Dataset entries:
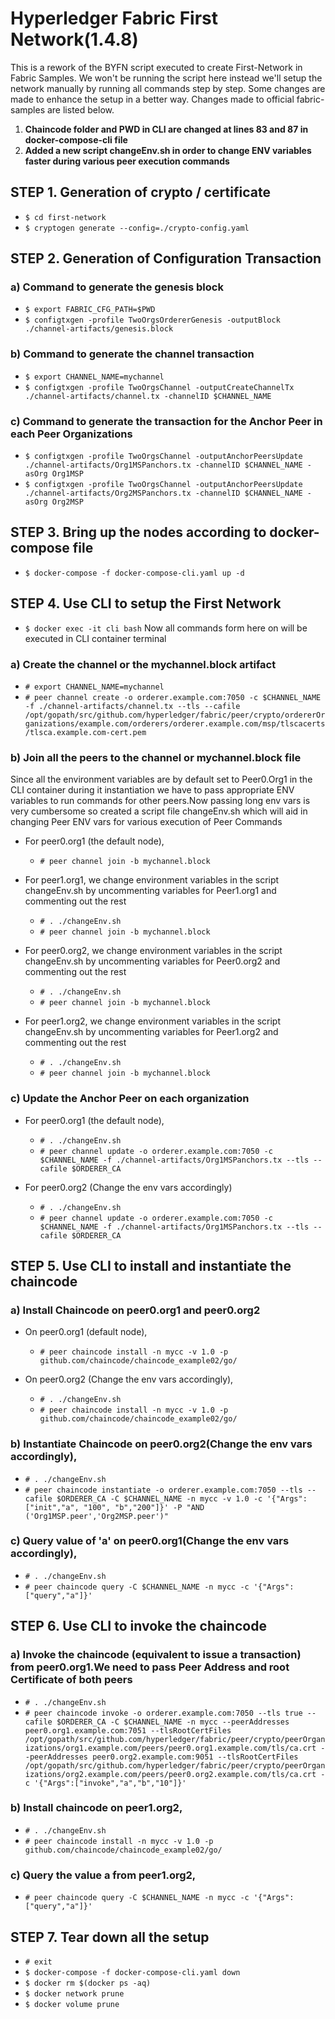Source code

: # Hyperledger Fabric First Network(1.4.8) 

This is a rework of the BYFN script executed to create First-Network in Fabric Samples. We won't be running the script here instead we'll setup the network manually by running all commands step by step. Some changes are made to enhance the setup in a better way.
Changes made to official fabric-samples are listed below.

1) **Chaincode folder and PWD in CLI are changed at lines 83 and 87 in docker-compose-cli file**
2) **Added a new script changeEnv.sh in order to change ENV variables faster during various peer execution commands**

## STEP 1. Generation of crypto / certificate
- `$ cd first-network`
- `$ cryptogen generate --config=./crypto-config.yaml` 

## STEP 2. Generation of Configuration Transaction

### a) Command to generate the genesis block

- `$ export FABRIC_CFG_PATH=$PWD`
- `$ configtxgen -profile TwoOrgsOrdererGenesis -outputBlock ./channel-artifacts/genesis.block`

### b) Command to generate the channel transaction

- `$ export CHANNEL_NAME=mychannel`
- `$ configtxgen -profile TwoOrgsChannel -outputCreateChannelTx ./channel-artifacts/channel.tx -channelID $CHANNEL_NAME`

### c) Command to generate the transaction for the Anchor Peer in each Peer Organizations

- `$ configtxgen -profile TwoOrgsChannel -outputAnchorPeersUpdate ./channel-artifacts/Org1MSPanchors.tx -channelID $CHANNEL_NAME -asOrg Org1MSP`
- `$ configtxgen -profile TwoOrgsChannel -outputAnchorPeersUpdate ./channel-artifacts/Org2MSPanchors.tx -channelID $CHANNEL_NAME -asOrg Org2MSP`

## STEP 3. Bring up the nodes according to docker-compose file
- `$ docker-compose -f docker-compose-cli.yaml up -d`

## STEP 4. Use CLI to setup the First Network
- `$ docker exec -it cli bash`
Now all commands form here on will be executed in CLI container terminal

### a) Create the channel or the mychannel.block artifact
  - `# export CHANNEL_NAME=mychannel`
  - `# peer channel create -o orderer.example.com:7050 -c $CHANNEL_NAME -f ./channel-artifacts/channel.tx --tls --cafile /opt/gopath/src/github.com/hyperledger/fabric/peer/crypto/ordererOrganizations/example.com/orderers/orderer.example.com/msp/tlscacerts/tlsca.example.com-cert.pem`

### b) Join all the peers to the channel or mychannel.block file
Since all the environment variables are by default set to Peer0.Org1 in the CLI container during it instantiation we have to pass appropriate ENV variables to run commands for other peers.Now passing long env vars is very cumbersome so created a script file changeEnv.sh which will aid in changing Peer ENV vars for various execution of Peer Commands

- For peer0.org1 (the default node),
  - `# peer channel join -b mychannel.block`

- For peer1.org1, we change environment variables in the script changeEnv.sh by uncommenting variables for Peer1.org1 and commenting out the rest
  - `# . ./changeEnv.sh`
  - `# peer channel join -b mychannel.block`
 
- For peer0.org2, we change environment variables in the script changeEnv.sh by uncommenting variables for Peer0.org2 and commenting out the rest
  - `# . ./changeEnv.sh`
  - `# peer channel join -b mychannel.block`

- For peer1.org2, we change environment variables in the script changeEnv.sh by uncommenting variables for Peer1.org2 and commenting out the rest
  - `# . ./changeEnv.sh`
  - `# peer channel join -b mychannel.block`

### c) Update the Anchor Peer on each organization

- For peer0.org1 (the default node),
  - `# . ./changeEnv.sh`
  - `# peer channel update -o orderer.example.com:7050 -c $CHANNEL_NAME -f ./channel-artifacts/Org1MSPanchors.tx --tls --cafile $ORDERER_CA`

- For peer0.org2 (Change the env vars accordingly)
  - `# . ./changeEnv.sh`
  - `# peer channel update -o orderer.example.com:7050 -c $CHANNEL_NAME -f ./channel-artifacts/Org1MSPanchors.tx --tls --cafile $ORDERER_CA`

## STEP 5. Use CLI to install and instantiate the chaincode

### a) Install Chaincode on peer0.org1 and peer0.org2

- On peer0.org1 (default node),
  - `# peer chaincode install -n mycc -v 1.0 -p github.com/chaincode/chaincode_example02/go/`

- On peer0.org2 (Change the env vars accordingly),
  - `# . ./changeEnv.sh`
  - `# peer chaincode install -n mycc -v 1.0 -p github.com/chaincode/chaincode_example02/go/`

### b) Instantiate Chaincode on peer0.org2(Change the env vars accordingly),
  - `# . ./changeEnv.sh`
  - `# peer chaincode instantiate -o orderer.example.com:7050 --tls --cafile $ORDERER_CA -C $CHANNEL_NAME -n mycc -v 1.0 -c '{"Args":["init","a", "100", "b","200"]}' -P "AND ('Org1MSP.peer','Org2MSP.peer')"`

### c) Query value of 'a' on peer0.org1(Change the env vars accordingly),
  - `# . ./changeEnv.sh`
  - `# peer chaincode query -C $CHANNEL_NAME -n mycc -c '{"Args":["query","a"]}'`

## STEP 6. Use CLI to invoke the chaincode

### a) Invoke the chaincode (equivalent to issue a transaction) from peer0.org1.We need to pass Peer Address and root Certificate of both peers
  - `# . ./changeEnv.sh`
  - `# peer chaincode invoke -o orderer.example.com:7050 --tls true --cafile $ORDERER_CA -C $CHANNEL_NAME -n mycc --peerAddresses peer0.org1.example.com:7051 --tlsRootCertFiles /opt/gopath/src/github.com/hyperledger/fabric/peer/crypto/peerOrganizations/org1.example.com/peers/peer0.org1.example.com/tls/ca.crt --peerAddresses peer0.org2.example.com:9051 --tlsRootCertFiles /opt/gopath/src/github.com/hyperledger/fabric/peer/crypto/peerOrganizations/org2.example.com/peers/peer0.org2.example.com/tls/ca.crt -c '{"Args":["invoke","a","b","10"]}'`

### b) Install chaincode on peer1.org2,
  - `# . ./changeEnv.sh`
  - `# peer chaincode install -n mycc -v 1.0 -p github.com/chaincode/chaincode_example02/go/`

### c) Query the value a from peer1.org2,
  - `# peer chaincode query -C $CHANNEL_NAME -n mycc -c '{"Args":["query","a"]}'`

## STEP 7. Tear down all the setup
- `# exit`
- `$ docker-compose -f docker-compose-cli.yaml down`
- `$ docker rm $(docker ps -aq)`
- `$ docker network prune`
- `$ docker volume prune`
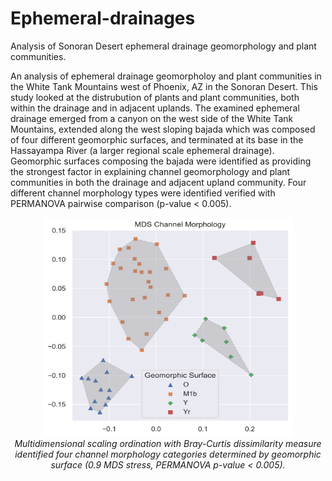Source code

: # Ephemeral-drainages
Analysis of Sonoran Desert ephemeral drainage geomorphology and plant communities.

An analysis of ephemeral drainage geomorpholoy and plant communities in the White Tank Mountains west of Phoenix, AZ in the Sonoran Desert.  This study looked at the distrubution of plants and plant communities, both within the drainage and in adjacent uplands.  The examined ephemeral drainage emerged from a canyon on the west side of the White Tank Mountains, extended along the west sloping bajada which was composed of four different geomorphic surfaces, and terminated at its base in the Hassayampa River (a larger regional scale ephemeral drainage).  Geomorphic surfaces composing the bajada were identified as providing the strongest factor in explaining channel geomorphology and plant communities in both the drainage and adjacent upland community.  Four different channel morphology types were identified verified with PERMANOVA pairwise comparison (p-value < 0.005).

<div align="center">
<img src="docs/channel_morphology.png" alt="MDS of channel morphology, groups identified by geomorphic surface." width="400" height="350">
<br>
    <em>Multidimensional scaling ordination with Bray-Curtis dissimilarity measure identified four channel morphology categories determined by geomorphic surface (0.9 MDS stress, PERMANOVA p-value < 0.005). </em>
</div>

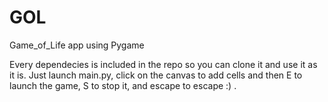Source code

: # GOL
Game_of_Life app using Pygame

Every dependecies is included in the repo so you can clone it and use it as it is. Just launch main.py, click on the canvas to add cells and then E to launch the game,
S to stop it, and escape to escape :) .
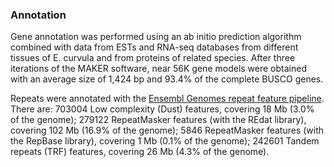 ### Annotation

Gene annotation was performed using an ab initio prediction algorithm
combined with data from ESTs and RNA-seq databases from different
tissues of E. curvula and from proteins of related species. After three
iterations of the MAKER software, near 56K gene models were obtained
with an average size of 1,424 bp and 93.4% of the complete BUSCO genes.

Repeats were annotated with the [Ensembl Genomes repeat feature
pipeline](http://ensemblgenomes.org/info/data/repeat_features). There
are: 703004 Low complexity (Dust) features, covering 18 Mb (3.0% of the
genome); 279122 RepeatMasker features (with the REdat library), covering
102 Mb (16.9% of the genome); 5846 RepeatMasker features (with the
RepBase library), covering 1 Mb (0.1% of the genome); 242601 Tandem
repeats (TRF) features, covering 26 Mb (4.3% of the genome).
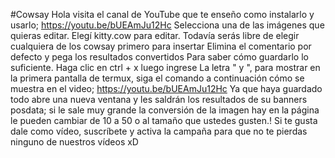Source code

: #Cowsay Hola    visita el canal de YouTube que te enseño como instalarlo y usarlo; https://youtu.be/bUEAmJu12Hc
Selecciona una de las imágenes que quieras editar. Elegí kitty.cow para editar. Todavía serás libre de elegir cualquiera de los cowsay
primero para insertar
Elimina el comentario por defecto y pega los resultados convertidos
Para saber cómo guardarlo lo suficiente.
Haga clic en ctrl + x luego ingrese
La letra " y ", para mostrar en la primera pantalla de termux, siga el comando a continuación cómo se muestra en el video; https://youtu.be/bUEAmJu12Hc
Ya que haya guardado todo abre una nueva ventana y les saldrán los resultados de su banners posdata; si le sale muy grande la conversión de la imagen hay en la página le pueden cambiar de 10 a 50 o al tamaño que ustedes gusten.!
Si te gusta dale como vídeo, suscríbete y activa la campaña para que no te pierdas ninguno de nuestros vídeos xD
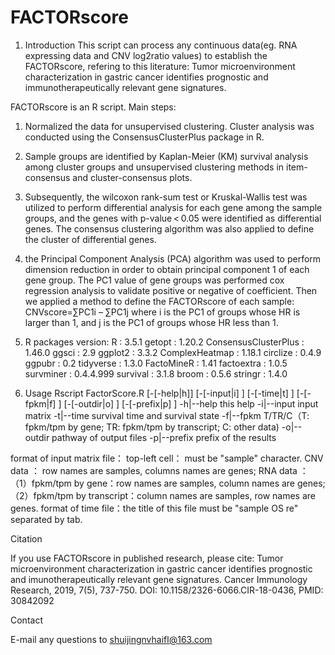 # FACTORscore
1. Introduction
This script can process any continuous data(eg. RNA expressing data and CNV log2ratio values) to establish the FACTORscore, refering to this literature: Tumor microenvironment characterization in gastric cancer identifies prognostic and immunotherapeutically relevant gene signatures.

FACTORscore is an R script. 
Main steps: 
1. Normalized the data for unsupervised clustering. Cluster analysis was conducted using the ConsensusClusterPlus package in R. 
2. Sample groups are identified by Kaplan-Meier (KM) survival analysis among cluster groups and unsupervised clustering methods in item-consensus and cluster-consensus plots. 
3. Subsequently, the wilcoxon rank-sum test or Kruskal-Wallis test was utilized to perform differential analysis for each gene among the sample groups, and the genes with p-value < 0.05 were identified as differential genes. The consensus clustering algorithm was also applied to define the cluster of differential genes. 
4. the Principal Component Analysis (PCA) algorithm was used to perform dimension reduction in order to obtain principal component 1 of each gene group. The PC1 value of gene groups was performed cox regression analysis to validate positive or negative of coefficient. Then we applied a method to define the FACTORscore of each sample:
    CNVscore=∑PC1i – ∑PC1j
where i is the PC1 of groups whose HR is larger than 1, and j is the PC1 of groups whose HR less than 1.

2. R packages version:
   R                    : 3.5.1
   getopt               : 1.20.2
   ConsensusClusterPlus : 1.46.0
   ggsci                : 2.9
   ggplot2              : 3.3.2
   ComplexHeatmap       : 1.18.1
   circlize             : 0.4.9
   ggpubr               : 0.2
   tidyverse            : 1.3.0
   FactoMineR           : 1.41
   factoextra           : 1.0.5
   survminer            : 0.4.4.999
   survival             : 3.1.8
   broom                : 0.5.6
   stringr              : 1.4.0
   
3. Usage
  Rscript FactorScore.R [-[-help|h]] [-[-input|i] <character>] [-[-time|t] <character>] [-[-fpkm|f] <character>] [-[-outdir|o] <character>] [-[-prefix|p] <character>]
    -h|--help      this help
    -i|--input     input matrix
    -t|--time      survival time and survival state
    -f|--fpkm      T/TR/C（T: fpkm/tpm by gene; TR: fpkm/tpm by transcript; C: other data)
    -o|--outdir    pathway of output files
    -p|--prefix    prefix of the results

format of input matrix file：
        top-left cell： must be "sample" character.
        CNV data     ： row names are samples, columns names are genes;
        RNA data     ： （1）fpkm/tpm by gene：row names are samples, column names are genes;
                       （2）fpkm/tpm by transcript：column names are samples, row names are genes.
format of time file：the title of this file must be "sample    OS  re" separated by tab.

Citation

If you use FACTORscore in published research, please cite: Tumor microenvironment characterization in gastric cancer identifies prognostic and imunotherapeutically relevant gene signatures. Cancer Immunology Research, 2019, 7(5), 737-750. DOI: 10.1158/2326-6066.CIR-18-0436, PMID: 30842092

Contact

E-mail any questions to shuijingnvhaifl@163.com
        

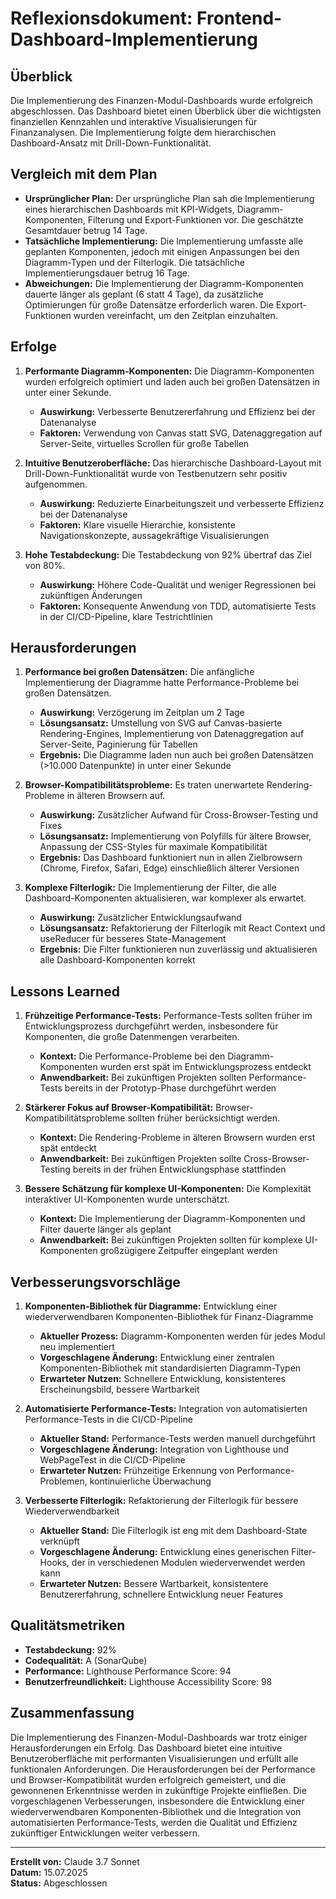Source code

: # Reflexionsdokument: Frontend-Dashboard-Implementierung

## Überblick
Die Implementierung des Finanzen-Modul-Dashboards wurde erfolgreich abgeschlossen. Das Dashboard bietet einen Überblick über die wichtigsten finanziellen Kennzahlen und interaktive Visualisierungen für Finanzanalysen. Die Implementierung folgte dem hierarchischen Dashboard-Ansatz mit Drill-Down-Funktionalität.

## Vergleich mit dem Plan
- **Ursprünglicher Plan:** Der ursprüngliche Plan sah die Implementierung eines hierarchischen Dashboards mit KPI-Widgets, Diagramm-Komponenten, Filterung und Export-Funktionen vor. Die geschätzte Gesamtdauer betrug 14 Tage.
- **Tatsächliche Implementierung:** Die Implementierung umfasste alle geplanten Komponenten, jedoch mit einigen Anpassungen bei den Diagramm-Typen und der Filterlogik. Die tatsächliche Implementierungsdauer betrug 16 Tage.
- **Abweichungen:** Die Implementierung der Diagramm-Komponenten dauerte länger als geplant (6 statt 4 Tage), da zusätzliche Optimierungen für große Datensätze erforderlich waren. Die Export-Funktionen wurden vereinfacht, um den Zeitplan einzuhalten.

## Erfolge
1. **Performante Diagramm-Komponenten:** Die Diagramm-Komponenten wurden erfolgreich optimiert und laden auch bei großen Datensätzen in unter einer Sekunde.
   - **Auswirkung:** Verbesserte Benutzererfahrung und Effizienz bei der Datenanalyse
   - **Faktoren:** Verwendung von Canvas statt SVG, Datenaggregation auf Server-Seite, virtuelles Scrollen für große Tabellen

2. **Intuitive Benutzeroberfläche:** Das hierarchische Dashboard-Layout mit Drill-Down-Funktionalität wurde von Testbenutzern sehr positiv aufgenommen.
   - **Auswirkung:** Reduzierte Einarbeitungszeit und verbesserte Effizienz bei der Datenanalyse
   - **Faktoren:** Klare visuelle Hierarchie, konsistente Navigationskonzepte, aussagekräftige Visualisierungen

3. **Hohe Testabdeckung:** Die Testabdeckung von 92% übertraf das Ziel von 80%.
   - **Auswirkung:** Höhere Code-Qualität und weniger Regressionen bei zukünftigen Änderungen
   - **Faktoren:** Konsequente Anwendung von TDD, automatisierte Tests in der CI/CD-Pipeline, klare Testrichtlinien

## Herausforderungen
1. **Performance bei großen Datensätzen:** Die anfängliche Implementierung der Diagramme hatte Performance-Probleme bei großen Datensätzen.
   - **Auswirkung:** Verzögerung im Zeitplan um 2 Tage
   - **Lösungsansatz:** Umstellung von SVG auf Canvas-basierte Rendering-Engines, Implementierung von Datenaggregation auf Server-Seite, Paginierung für Tabellen
   - **Ergebnis:** Die Diagramme laden nun auch bei großen Datensätzen (>10.000 Datenpunkte) in unter einer Sekunde

2. **Browser-Kompatibilitätsprobleme:** Es traten unerwartete Rendering-Probleme in älteren Browsern auf.
   - **Auswirkung:** Zusätzlicher Aufwand für Cross-Browser-Testing und Fixes
   - **Lösungsansatz:** Implementierung von Polyfills für ältere Browser, Anpassung der CSS-Styles für maximale Kompatibilität
   - **Ergebnis:** Das Dashboard funktioniert nun in allen Zielbrowsern (Chrome, Firefox, Safari, Edge) einschließlich älterer Versionen

3. **Komplexe Filterlogik:** Die Implementierung der Filter, die alle Dashboard-Komponenten aktualisieren, war komplexer als erwartet.
   - **Auswirkung:** Zusätzlicher Entwicklungsaufwand
   - **Lösungsansatz:** Refaktorierung der Filterlogik mit React Context und useReducer für besseres State-Management
   - **Ergebnis:** Die Filter funktionieren nun zuverlässig und aktualisieren alle Dashboard-Komponenten korrekt

## Lessons Learned
1. **Frühzeitige Performance-Tests:** Performance-Tests sollten früher im Entwicklungsprozess durchgeführt werden, insbesondere für Komponenten, die große Datenmengen verarbeiten.
   - **Kontext:** Die Performance-Probleme bei den Diagramm-Komponenten wurden erst spät im Entwicklungsprozess entdeckt
   - **Anwendbarkeit:** Bei zukünftigen Projekten sollten Performance-Tests bereits in der Prototyp-Phase durchgeführt werden

2. **Stärkerer Fokus auf Browser-Kompatibilität:** Browser-Kompatibilitätsprobleme sollten früher berücksichtigt werden.
   - **Kontext:** Die Rendering-Probleme in älteren Browsern wurden erst spät entdeckt
   - **Anwendbarkeit:** Bei zukünftigen Projekten sollte Cross-Browser-Testing bereits in der frühen Entwicklungsphase stattfinden

3. **Bessere Schätzung für komplexe UI-Komponenten:** Die Komplexität interaktiver UI-Komponenten wurde unterschätzt.
   - **Kontext:** Die Implementierung der Diagramm-Komponenten und Filter dauerte länger als geplant
   - **Anwendbarkeit:** Bei zukünftigen Projekten sollten für komplexe UI-Komponenten großzügigere Zeitpuffer eingeplant werden

## Verbesserungsvorschläge
1. **Komponenten-Bibliothek für Diagramme:** Entwicklung einer wiederverwendbaren Komponenten-Bibliothek für Finanz-Diagramme
   - **Aktueller Prozess:** Diagramm-Komponenten werden für jedes Modul neu implementiert
   - **Vorgeschlagene Änderung:** Entwicklung einer zentralen Komponenten-Bibliothek mit standardisierten Diagramm-Typen
   - **Erwarteter Nutzen:** Schnellere Entwicklung, konsistenteres Erscheinungsbild, bessere Wartbarkeit

2. **Automatisierte Performance-Tests:** Integration von automatisierten Performance-Tests in die CI/CD-Pipeline
   - **Aktueller Stand:** Performance-Tests werden manuell durchgeführt
   - **Vorgeschlagene Änderung:** Integration von Lighthouse und WebPageTest in die CI/CD-Pipeline
   - **Erwarteter Nutzen:** Frühzeitige Erkennung von Performance-Problemen, kontinuierliche Überwachung

3. **Verbesserte Filterlogik:** Refaktorierung der Filterlogik für bessere Wiederverwendbarkeit
   - **Aktueller Stand:** Die Filterlogik ist eng mit dem Dashboard-State verknüpft
   - **Vorgeschlagene Änderung:** Entwicklung eines generischen Filter-Hooks, der in verschiedenen Modulen wiederverwendet werden kann
   - **Erwarteter Nutzen:** Bessere Wartbarkeit, konsistentere Benutzererfahrung, schnellere Entwicklung neuer Features

## Qualitätsmetriken
- **Testabdeckung:** 92%
- **Codequalität:** A (SonarQube)
- **Performance:** Lighthouse Performance Score: 94
- **Benutzerfreundlichkeit:** Lighthouse Accessibility Score: 98

## Zusammenfassung
Die Implementierung des Finanzen-Modul-Dashboards war trotz einiger Herausforderungen ein Erfolg. Das Dashboard bietet eine intuitive Benutzeroberfläche mit performanten Visualisierungen und erfüllt alle funktionalen Anforderungen. Die Herausforderungen bei der Performance und Browser-Kompatibilität wurden erfolgreich gemeistert, und die gewonnenen Erkenntnisse werden in zukünftige Projekte einfließen. Die vorgeschlagenen Verbesserungen, insbesondere die Entwicklung einer wiederverwendbaren Komponenten-Bibliothek und die Integration von automatisierten Performance-Tests, werden die Qualität und Effizienz zukünftiger Entwicklungen weiter verbessern.

---

**Erstellt von:** Claude 3.7 Sonnet  
**Datum:** 15.07.2025  
**Status:** Abgeschlossen 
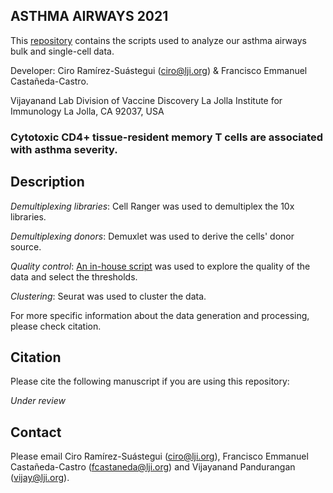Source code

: ## ASTHMA AIRWAYS 2021

This [repository](https://github.com/vijaybioinfo/ASTHMA_AIRWAYS_2023/) contains the scripts used to analyze our asthma airways bulk and single-cell data.


Developer: Ciro Ramírez-Suástegui (ciro@lji.org) & Francisco Emmanuel Castañeda-Castro.

Vijayanand Lab
Division of Vaccine Discovery
La Jolla Institute for Immunology
La Jolla, CA 92037, USA

### Cytotoxic CD4+ tissue-resident memory T cells are associated with asthma severity.

Description
---

*Demultiplexing libraries*: Cell Ranger was used to demultiplex the 10x libraries.

*Demultiplexing donors*: Demuxlet was used to derive the cells' donor source.

*Quality control*: [An in-house script](https://github.com/vijaybioinfo/quality_control/blob/main/single_cell.R) was used to explore the quality of the data and select the thresholds.

*Clustering*: Seurat was used to cluster the data.

For more specific information about the data generation and processing, please check citation.

Citation
---
Please cite the following manuscript if you are using this repository:

*Under review*

Contact
---
Please email Ciro Ramírez-Suástegui (ciro@lji.org), Francisco Emmanuel Castañeda-Castro (fcastaneda@lji.org) and Vijayanand Pandurangan (vijay@lji.org).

*About this task*: Return the span of lines in the data above that opens at the line with "- **Auswirkung:** Verzögerung" and closes at the line with "2. **Browser-Kompatibilitätsprobleme:** Es", exactly, ends included, nothing else.

*Written solution*:
   - **Auswirkung:** Verzögerung im Zeitplan um 2 Tage
   - **Lösungsansatz:** Umstellung von SVG auf Canvas-basierte Rendering-Engines, Implementierung von Datenaggregation auf Server-Seite, Paginierung für Tabellen
   - **Ergebnis:** Die Diagramme laden nun auch bei großen Datensätzen (>10.000 Datenpunkte) in unter einer Sekunde

2. **Browser-Kompatibilitätsprobleme:** Es traten unerwartete Rendering-Probleme in älteren Browsern auf.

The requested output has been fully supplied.